▶ **WHAT IS EXPECTED**: Exactly the lines from the line containing "Vous pouvez utiliser" through the last line of the entries below should appear in the answer, reproduced verbatim.

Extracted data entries
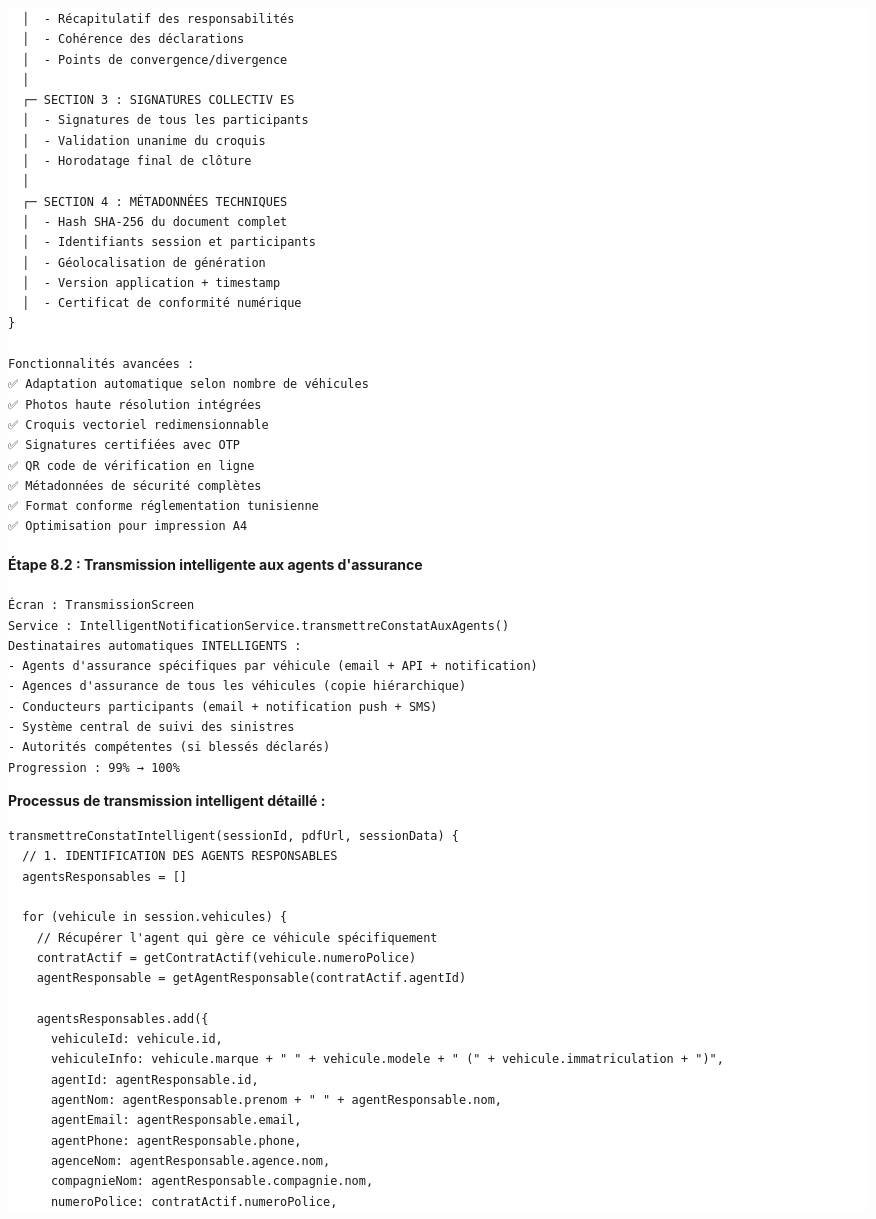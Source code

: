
 ```
  │  - Récapitulatif des responsabilités
  │  - Cohérence des déclarations
  │  - Points de convergence/divergence
  │
  ┌─ SECTION 3 : SIGNATURES COLLECTIV ES
  │  - Signatures de tous les participants
  │  - Validation unanime du croquis
  │  - Horodatage final de clôture
  │
  ┌─ SECTION 4 : MÉTADONNÉES TECHNIQUES
  │  - Hash SHA-256 du document complet
  │  - Identifiants session et participants
  │  - Géolocalisation de génération
  │  - Version application + timestamp
  │  - Certificat de conformité numérique
}

Fonctionnalités avancées :
✅ Adaptation automatique selon nombre de véhicules
✅ Photos haute résolution intégrées
✅ Croquis vectoriel redimensionnable
✅ Signatures certifiées avec OTP
✅ QR code de vérification en ligne
✅ Métadonnées de sécurité complètes
✅ Format conforme réglementation tunisienne
✅ Optimisation pour impression A4
```

#### Étape 8.2 : Transmission intelligente aux agents d'assurance
```
Écran : TransmissionScreen
Service : IntelligentNotificationService.transmettreConstatAuxAgents()
Destinataires automatiques INTELLIGENTS :
- Agents d'assurance spécifiques par véhicule (email + API + notification)
- Agences d'assurance de tous les véhicules (copie hiérarchique)
- Conducteurs participants (email + notification push + SMS)
- Système central de suivi des sinistres
- Autorités compétentes (si blessés déclarés)
Progression : 99% → 100%
```

**Processus de transmission intelligent détaillé :**
```
transmettreConstatIntelligent(sessionId, pdfUrl, sessionData) {
  // 1. IDENTIFICATION DES AGENTS RESPONSABLES
  agentsResponsables = []

  for (vehicule in session.vehicules) {
    // Récupérer l'agent qui gère ce véhicule spécifiquement
    contratActif = getContratActif(vehicule.numeroPolice)
    agentResponsable = getAgentResponsable(contratActif.agentId)

    agentsResponsables.add({
      vehiculeId: vehicule.id,
      vehiculeInfo: vehicule.marque + " " + vehicule.modele + " (" + vehicule.immatriculation + ")",
      agentId: agentResponsable.id,
      agentNom: agentResponsable.prenom + " " + agentResponsable.nom,
      agentEmail: agentResponsable.email,
      agentPhone: agentResponsable.phone,
      agenceNom: agentResponsable.agence.nom,
      compagnieNom: agentResponsable.compagnie.nom,
      numeroPolice: contratActif.numeroPolice,
```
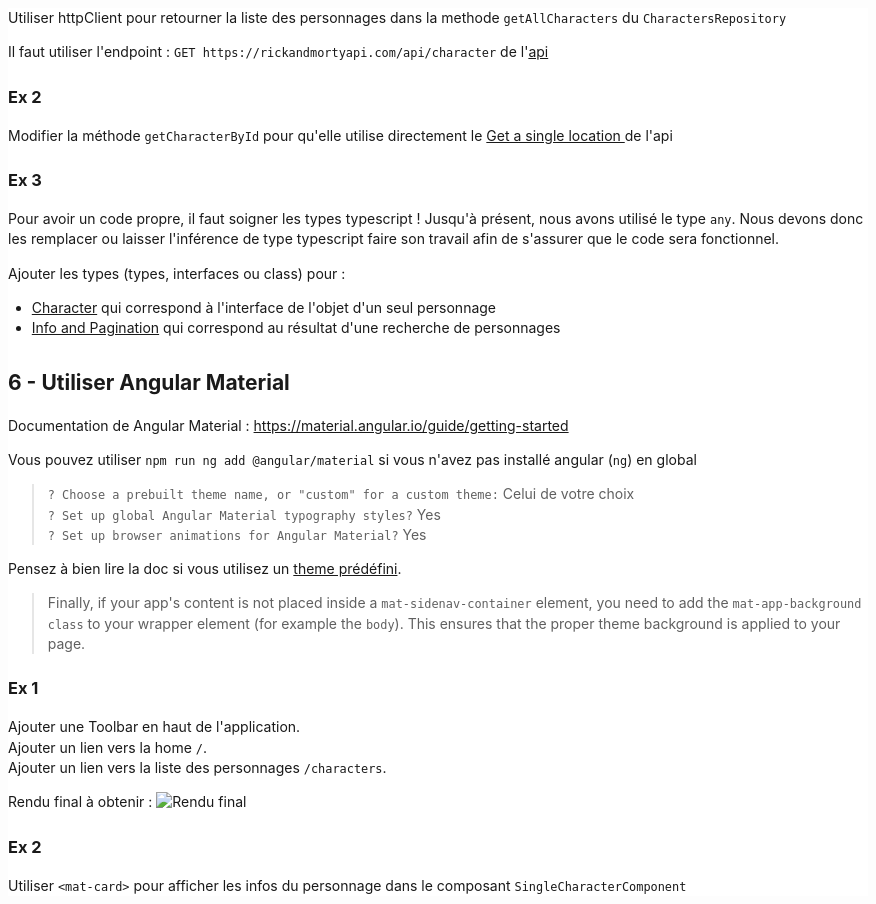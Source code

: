 Utiliser httpClient pour retourner la liste des personnages dans la methode `getAllCharacters` du `CharactersRepository`

Il faut utiliser l'endpoint : `GET https://rickandmortyapi.com/api/character` de l'[api](https://rickandmortyapi.com/documentation/#get-all-characters)

### Ex 2

Modifier la méthode `getCharacterById` pour qu'elle utilise directement le [Get a single location
](https://rickandmortyapi.com/documentation/#get-a-single-location) de l'api

### Ex 3

Pour avoir un code propre, il faut soigner les types typescript ! Jusqu'à présent, nous avons utilisé le type `any`. Nous devons donc les remplacer ou laisser l'inférence de type typescript faire son travail afin de s'assurer que le code sera fonctionnel.

Ajouter les types (types, interfaces ou class) pour :

- [Character](https://rickandmortyapi.com/documentation/#character-schema) qui correspond à l'interface de l'objet d'un seul personnage
- [Info and Pagination](https://rickandmortyapi.com/documentation/#info-and-pagination) qui correspond au résultat d'une recherche de personnages

## 6 - Utiliser Angular Material

Documentation de Angular Material : https://material.angular.io/guide/getting-started

Vous pouvez utiliser `npm run ng add @angular/material` si vous n'avez pas installé angular (`ng`) en global

> `? Choose a prebuilt theme name, or "custom" for a custom theme:` Celui de votre choix  
> `? Set up global Angular Material typography styles?` Yes  
> `? Set up browser animations for Angular Material?` Yes

Pensez à bien lire la doc si vous utilisez un [theme prédéfini](https://material.angular.io/guide/theming#using-a-pre-built-theme).

> Finally, if your app's content is not placed inside a `mat-sidenav-container` element, you need to add the `mat-app-background` `class` to your wrapper element (for example the `body`). This ensures that the proper theme background is applied to your page.

### Ex 1

Ajouter une Toolbar en haut de l'application.  
Ajouter un lien vers la home `/`.  
Ajouter un lien vers la liste des personnages `/characters`.

Rendu final à obtenir :
![Rendu final](./readme-img/6-ex1.png)

### Ex 2

Utiliser `<mat-card>` pour afficher les infos du personnage dans le composant `SingleCharacterComponent`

▶ **SOLUTION TO THIS PROBLEM**:
Vous pouvez utiliser `npm run ng add @angular/material` si vous n'avez pas installé angular (`ng`) en global

> `? Choose a prebuilt theme name, or "custom" for a custom theme:` Celui de votre choix  
> `? Set up global Angular Material typography styles?` Yes  
> `? Set up browser animations for Angular Material?` Yes

Pensez à bien lire la doc si vous utilisez un [theme prédéfini](https://material.angular.io/guide/theming#using-a-pre-built-theme).

> Finally, if your app's content is not placed inside a `mat-sidenav-container` element, you need to add the `mat-app-background` `class` to your wrapper element (for example the `body`). This ensures that the proper theme background is applied to your page.

### Ex 1

Ajouter une Toolbar en haut de l'application.  
Ajouter un lien vers la home `/`.  
Ajouter un lien vers la liste des personnages `/characters`.

Rendu final à obtenir :
![Rendu final](./readme-img/6-ex1.png)

### Ex 2

Utiliser `<mat-card>` pour afficher les infos du personnage dans le composant `SingleCharacterComponent`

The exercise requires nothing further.